2024年11月14日,临港实验室胥春龙团队、新加坡国立大学胡纯一团队及厦门大学王乐韵团队合作,在 Cell Reports 期刊发表了题为:Engineered IscB-ωRNA system with improved base editing efficiency for disease correction via single AAV delivery in mice 的研究论文。
该研究成功地通过工程改造转座子相关的CRISPR祖先系统:IscB-ωRNA系统,提高了IscB-ωRNA的基因敲除和碱基编辑效率,并在小鼠代谢疾病模型中验证了优化的IscB-ωRNA系统用于基因编辑治疗的可行性性。优化的微型IscB-ωRNA系统可以通过单个腺相关病毒(AAV)载体递送,在基因编辑治疗方面的巨大应用潜力。
在这项最新研究中,研究团队聚焦转座子相关的RNA引导核酸酶IscB,这是一种比传统的Cas9和Cas12蛋白小得多的CRISPR祖先蛋白。IscB具有微型蛋白尺寸,使其能够更容易地被包装进单个AAV载体中,从而适合进行体内递送。然而,天然的IscB蛋白在真核细胞中的基因编辑效率较低,限制了其广泛应用。
胥春龙团队通过IscB-ωRNA蛋白核酸复合物结构分析,对IscB关联的ωRNA进行了多轮的系统性工程改造,成功发现一种ωRNA*-v2的新变体,这种改良后的ωRNA显著提升了IscB的基因敲除和碱基编辑效率。在小鼠胚胎实验中,利用IscB-ωRNA系统成功地对Tyr基因和DMD基因进行了编辑,展示了这种系统在体内基因编辑中的巨大潜力。

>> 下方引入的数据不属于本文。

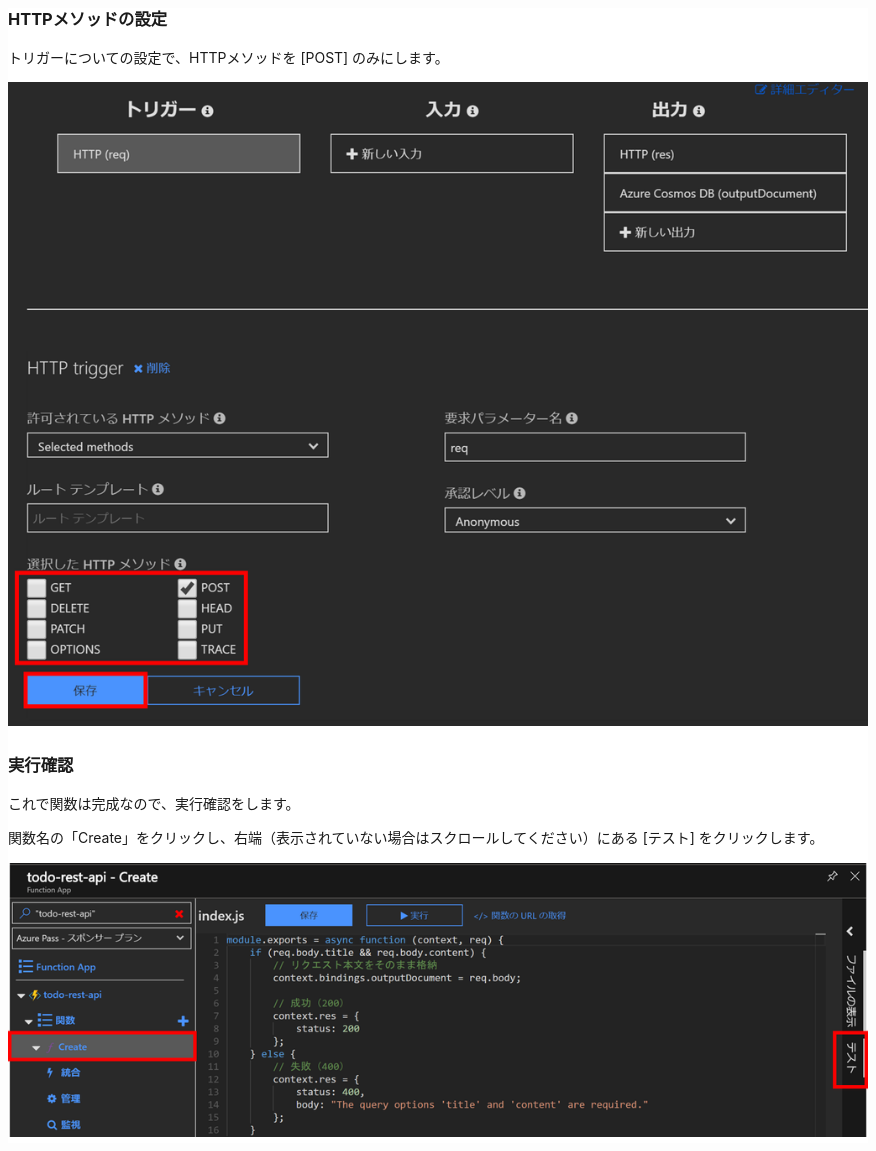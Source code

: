 ### HTTPメソッドの設定
トリガーについての設定で、HTTPメソッドを [POST] のみにします。

![s2-13.png](images/s2-13.png)

### 実行確認
これで関数は完成なので、実行確認をします。

関数名の「Create」をクリックし、右端（表示されていない場合はスクロールしてください）にある [テスト] をクリックします。

![s2-14.png](images/s2-14.png)
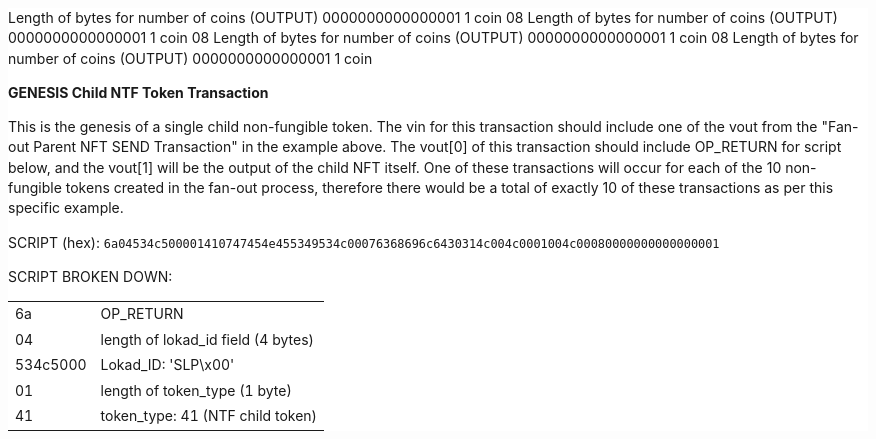   <td>Length of bytes for number of coins (OUTPUT)</td>
 </tr>
 <tr>
  <td>0000000000000001</td>
  <td>1 coin</td>
 </tr>
  <tr>
  <td>08</td>
  <td>Length of bytes for number of coins (OUTPUT)</td>
 </tr>
 <tr>
  <td>0000000000000001</td>
  <td>1 coin</td>
 </tr>
  <tr>
  <td>08</td>
  <td>Length of bytes for number of coins (OUTPUT)</td>
 </tr>
 <tr>
  <td>0000000000000001</td>
  <td>1 coin</td>
 </tr>
  <tr>
  <td>08</td>
  <td>Length of bytes for number of coins (OUTPUT)</td>
 </tr>
 <tr>
  <td>0000000000000001</td>
  <td>1 coin</td>
 </tr>
</table>


**GENESIS Child NTF Token Transaction**

This is the genesis of a single child non-fungible token. The vin for this transaction should include one of the vout from the "Fan-out Parent NFT SEND Transaction" in the example above. The vout[0] of this transaction should include OP_RETURN for script below, and the vout[1] will be the output of the child NFT itself. One of these transactions will occur for each of the 10 non-fungible tokens created in the fan-out process, therefore there would be a total of exactly 10 of these transactions as per this specific example.

SCRIPT (hex): ``6a04534c500001410747454e455349534c00076368696c6430314c004c0001004c00080000000000000001``

SCRIPT BROKEN DOWN:
<table>
 <tr>
  <td>6a</td>
  <td>OP_RETURN</td>
 <tr>  
 <tr>
  <td>04</td>
  <td>length of lokad_id field (4 bytes)</td>
 <tr>
 <tr>
  <td>534c5000</td>
  <td>Lokad_ID: 'SLP\x00'</td>
 <tr>
 <tr>
  <td>01</td>
  <td>length of token_type (1 byte)</td>
 <tr>
 <tr>
  <td>41</td>
  <td>token_type: 41 (NTF child token)</td>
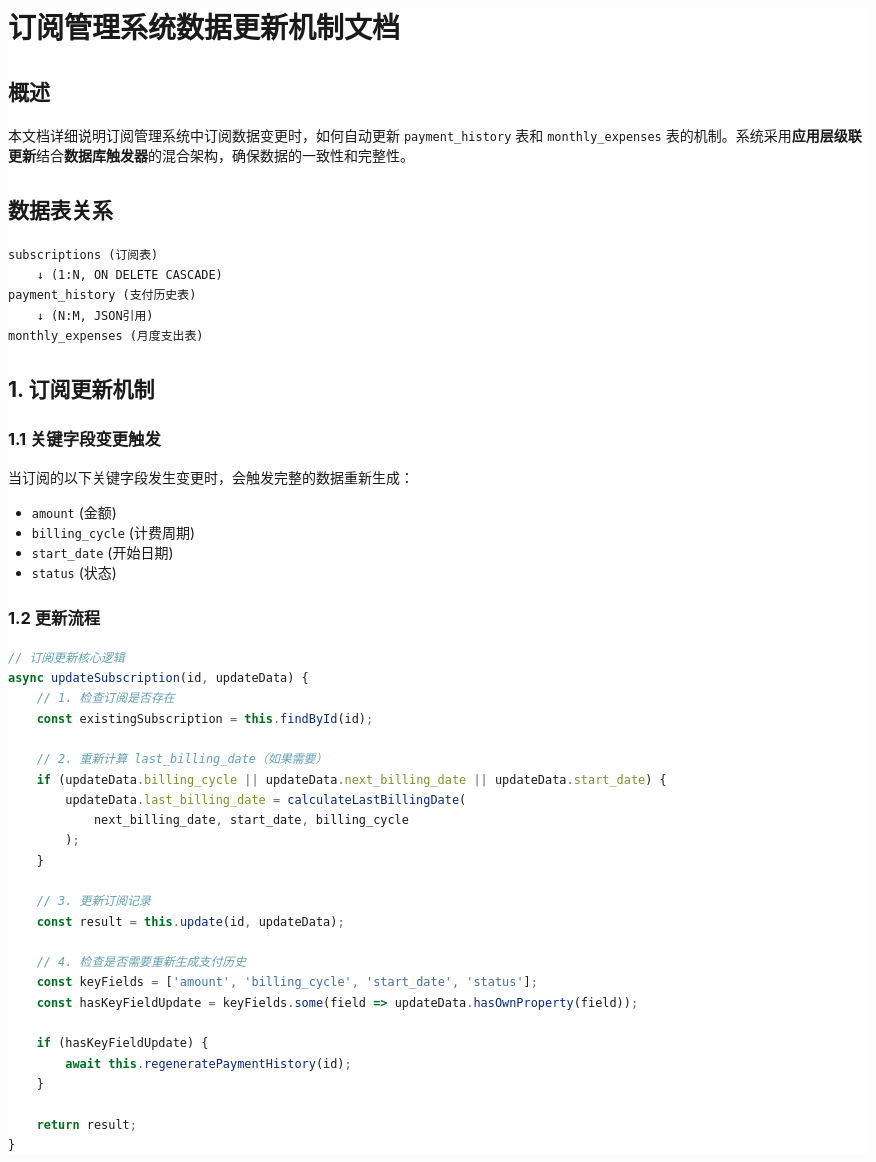 # 订阅管理系统数据更新机制文档

## 概述

本文档详细说明订阅管理系统中订阅数据变更时，如何自动更新 `payment_history` 表和 `monthly_expenses` 表的机制。系统采用**应用层级联更新**结合**数据库触发器**的混合架构，确保数据的一致性和完整性。

## 数据表关系

```
subscriptions (订阅表)
    ↓ (1:N, ON DELETE CASCADE)
payment_history (支付历史表)
    ↓ (N:M, JSON引用)
monthly_expenses (月度支出表)
```

## 1. 订阅更新机制

### 1.1 关键字段变更触发

当订阅的以下关键字段发生变更时，会触发完整的数据重新生成：

- `amount` (金额)
- `billing_cycle` (计费周期)
- `start_date` (开始日期)
- `status` (状态)

### 1.2 更新流程

```javascript
// 订阅更新核心逻辑
async updateSubscription(id, updateData) {
    // 1. 检查订阅是否存在
    const existingSubscription = this.findById(id);
    
    // 2. 重新计算 last_billing_date（如果需要）
    if (updateData.billing_cycle || updateData.next_billing_date || updateData.start_date) {
        updateData.last_billing_date = calculateLastBillingDate(
            next_billing_date, start_date, billing_cycle
        );
    }

    // 3. 更新订阅记录
    const result = this.update(id, updateData);

    // 4. 检查是否需要重新生成支付历史
    const keyFields = ['amount', 'billing_cycle', 'start_date', 'status'];
    const hasKeyFieldUpdate = keyFields.some(field => updateData.hasOwnProperty(field));
    
    if (hasKeyFieldUpdate) {
        await this.regeneratePaymentHistory(id);
    }

    return result;
}
```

此外,研究团队还对该系统的脱靶效应进行了深入分析。通过全基因组范围的PEM-seq分析,结果显示改造后的IscB-ωRNA系统在基因编辑过程中未引起显著的脱靶效应。同时,研究团队还进行了R-loop和RNA-seq分析,进一步评估miCBE和miABE的基因编辑特异性,发现与传统的SpCas9衍生的基因编辑器相比,IscB-ωRNA系统引起的非目标编辑数量较低,表现较好的特异性。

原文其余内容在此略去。